4. La confirmación, sacramento unido al del bautismo, es presentada en los Hechos de los Apóstoles bajo la forma de una imposición de las manos, por medio de la cual los Apóstoles comunicaban el don del Espíritu Santo. A los nuevos cristianos, que habían sido ya bautizados, Pedro y Juan «les imponían las manos y recibían el Espíritu Santo» (Hch 8, 17). Lo mismo se dice del apóstol Pablo con respecto a los otros neófitos: «Habiéndoles Pablo impuesto las manos, vino sobre ellos el Espíritu Santo» (Hch 19, 6).

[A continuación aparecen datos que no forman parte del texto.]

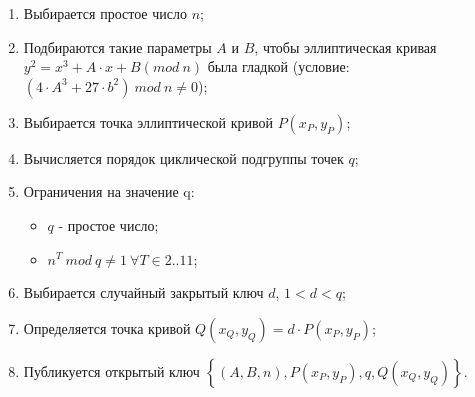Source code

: \begin{enumerate}
\item Выбирается простое число $n$;
\item Подбираются такие параметры $A$ и $B$, чтобы эллиптическая кривая \\
$y^2 = x^3 + A \cdot x + B (mod \ n)$ была гладкой
(условие: $(4 \cdot A^3 + 27 \cdot b^2) \ mod \ n \neq 0$);

\item Выбирается точка эллиптической кривой $P(x_P, y_P)$;
\item Вычисляется порядок циклической подгруппы точек $q$;
\item Ограничения на значение q:
    \begin{itemize}
        \item $q$ - простое число;
        \item $n^T \ mod \ q \neq 1 \ \forall T \in 2..11$;
    \end{itemize}
\item Выбирается случайный закрытый ключ $d$, $1< d < q$;
\item Определяется точка кривой $Q(x_Q, y_Q) = d \cdot P(x_P, y_P)$;
\item Публикуется открытый ключ $\left\{(A, B, n), P(x_P, y_P), q, Q(x_Q, y_Q)\right\}$.
\end{enumerate}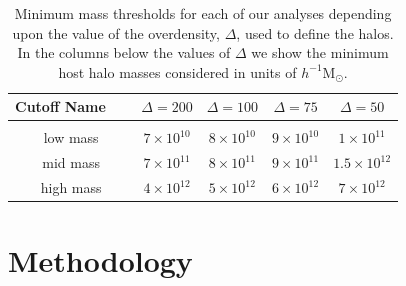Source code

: \documentclass[usenatbib,usegraphicx,letterpaper]{mn2e}
\begin{document}
\begin{table}
\caption{
Minimum mass thresholds for each of our analyses depending upon the 
value of the overdensity, $\Delta$, used to define the halos. 
In the columns below the values of $\Delta$ we show the minimum 
host halo masses considered in units of $h^{-1}\mathrm{M}_{\odot}$.
}
\vspace*{8pt}
\begin{tabular}{ c c c c c }
\hline
\hline
Cutoff Name \ \  & $\Delta=200$ & $\Delta=100$ & $\Delta=75$ & $\Delta=50$ \\
\hline
\\{low mass} & $7 \times 10^{10}$ & $8 \times 10^{10}$ & $9 \times 10^{10}$ & $1 \times 10^{11}$  \\
{mid mass} & $7 \times 10^{11}$ & $8 \times 10^{11}$ & $9 \times 10^{11}$ & $1.5 \times 10^{12}$ \\
{high mass} & $4 \times 10^{12}$ & $5 \times 10^{12}$ & $6 \times 10^{12}$ & $7 \times 10^{12}$ \\
\hline
\hline
\end{tabular}
\label{table:thresholds}
\end{table}


\section[]{Methodology}
\label{section:methodology}
\end{document}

Por medio de la fe y de los sacramentos, por tanto, hemos sido «sellados con el Espíritu Santo de la Promesa, que es prenda de nuestra herencia» (Ef 1, 13-14). A los Corintios, Pablo escribe: «Es Dios el que nos conforta juntamente con vosotros en Cristo y el que nos ungió, y el que nos marcó con su sello y nos dio en arras el Espíritu en nuestros corazones» (2 Co 1, 21-22; cf. 1 Jn 2, 20. 27; 3, 24). La carta a los Efesios añade la advertencia significativa de que no entristezcamos al Espíritu Santo con el que «hemos sido sellados para el día de la redención» (Ef 3, 30).
De los Hechos de los Apóstoles se puede deducir que el sacramento de la confirmación era administrado mediante la imposición de las manos, tras el bautismo, «en el nombre del Señor Jesús» (cf. Hch 8, 15-17; 19, 5-6).

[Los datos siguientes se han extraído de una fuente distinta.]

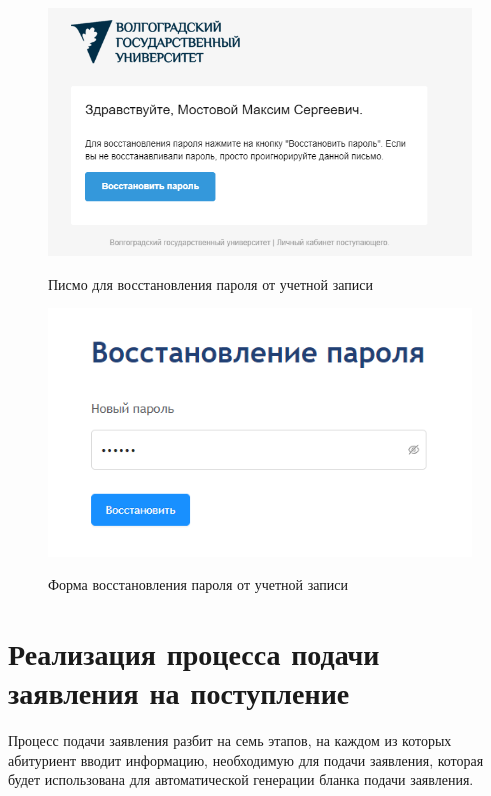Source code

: \begin{figure}[H]
\begin{center}
\includegraphics[width=0.9\hsize]{fig/recovery-pass.png}\\[2mm]
\caption{Писмо для восстановления пароля от учетной записи}\label{fig:recoverypass}
\end{center}
\end{figure}

\begin{figure}[H]
\begin{center}
\includegraphics[width=0.9\hsize]{fig/recovery-pass-form.png}\\[2mm]
\caption{Форма восстановления пароля от учетной записи}\label{fig:recoverypassform}
\end{center}
\end{figure}

\section{Реализация процесса подачи заявления на поступление}

Процесс подачи заявления разбит на семь этапов, на каждом из которых абитуриент вводит информацию, необходимую для подачи заявления, которая будет использована для автоматической генерации бланка подачи заявления.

5. El vínculo con el Espíritu Santo en el sacramento de la reconciliación (o de la penitencia) lo establecen con firmeza las palabras de Cristo mismo después de la resurrección. En efecto, san Juan nos atestigua que Jesús sopló sobre los Apóstoles y les dijo: «Recibid el Espíritu Santo. A quienes perdonéis los pecados, les quedan perdonados; a quienes se los retengáis, les quedan retenidos» (Jn 20, 22-23). Y estas palabras pueden referirse también al sacramento de la unción de los enfermos, acerca del cual leemos en la carta de Santiago que «La oración de la fe -juntamente con la unción realizada por los presbíteros en el nombre del Señor- salvará al enfermo, y el Señor hará que se levante, y si hubiera cometido pecados, le serán perdonados» (St 5, 14-15). En esta unción y oración, la tradición cristiana ha visto una forma inicial del sacramento (cf. Santo Tomás, Contra gentes, IV, c. 73), y esta identificación fue confirmada por el Concilio de Trento (cf. Denz.-S., 1695).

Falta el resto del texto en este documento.